With respect to Multics, unix would run on smaller computers. Moore's Law means we keep getting those, so whatever can get a foothold on them has an advantage. The question of "why unix?" instead of one of the other small OS at the time is less clear. Luck may have played a part.
With respect to Plan 9, it had to compete with unix which was already established.
Note that during this time, another OS also became popular: DOS. Like unix, it ran on smaller hardware (actually, even smaller than unix could run on... giving DOS a foothold advantage denied unix). And clearly, DOS had some luck with respect to all the other small OS available at that time, being put on the IBM PC. There were two other OSes available for the PC (CP/M and UCSD p-System). Why did DOS win there? I don't know, but it was much cheaper, and possibly, MS BASIC compatibility had a role. Before the IBM PC, personal computer manufacturers would tout "MS BASIC" compatibility as a benefit because it gave users access to existing software.
Once you establish a platform with applications, it's hard to beat you. People don't want the platform - they want the applications. It's a network effect.

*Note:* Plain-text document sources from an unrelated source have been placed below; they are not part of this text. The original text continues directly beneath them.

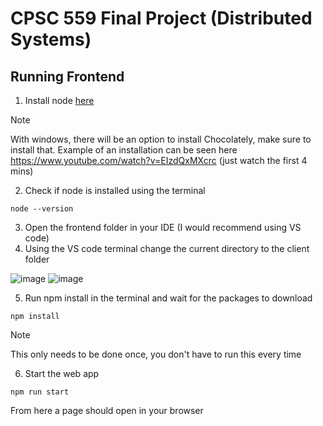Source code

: # CPSC 559 Final Project (Distributed Systems)

## Running Frontend
1. Install node [here](https://nodejs.org/en/download)
> [!NOTE]
> With windows, there will be an option to install Chocolately, make sure to install that. Example of an installation can be seen here https://www.youtube.com/watch?v=EIzdQxMXcrc (just watch the first 4 mins)

2. Check if node is installed using the terminal
```
node --version
```
3. Open the frontend folder in your IDE (I would recommend using VS code)
4. Using the VS code terminal change the current directory to the client folder

![image](https://github.com/jayzk/Smart-Thermostat-System/assets/57610243/3358fb93-3061-44e6-80d5-acce3f6a9cc9)
![image](https://github.com/jayzk/Smart-Thermostat-System/assets/57610243/99bb9346-7917-4d47-9c87-99a36cd0dca4)

5. Run npm install in the terminal and wait for the packages to download
```
npm install
```
> [!NOTE]
> This only needs to be done once, you don't have to run this every time

6. Start the web app
```
npm run start
```

From here a page should open in your browser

By targeting low-powered hardware, you can get established ahead of others, so that by the time the hardware has grown powerful enough to support a "real OS", you have already won. It's a disruptive innovation.
Better can be enough, if it's ENOUGH better. The rule of thumb is that something has to be at least twice as good to replace a similar but already functioning system (the real costs of retraining and lost productivity during the changeover can almost never be accurately calculated, that's why there is the rule of thumb). For an academic view, see "The Fable of the Keys" http://www.utdallas.edu/~liebowit/keys1.html about qwerty vs Dvorak; and the version that was expanded into a book about Dvorak, Microsoft, and the internet http://www.amazon.com/Winners-Losers-Microsoft-Stan-Liebowit... .
Multics didn't "fail"; rather, the Bell Labs guys decided they didn't want to work on it any more and went off to do their own thing. Multics eventually reached a useful state and was in use in various places (by such customers as the US DoD) until around 2000, when the last Multics system was taken offline. However, Multics ran on an extremely small set of expensive Honeywell computers, which is why it did not reach great prominence.
Plan 9 lacks adoption for an entirely different reason. It is very portable, and in the earlier days (~1995) ran on Suns, SGIs, Alphas, some 68k machines, and the PC. As non-PC hardware has become less widely-used, the other ports were not kept updated. However, compilers exist for the MIPS, 68k, ARM, AMD64, Alpha, x86, SPARC, and PowerPC architectures, and it is not particularly difficult to port to a new machine. Unfortunately, Plan 9 was only available via closed license until 2000. Had it been given freely from the earliest days, it very likely could have taken what is now Linux's place as the primary free OS.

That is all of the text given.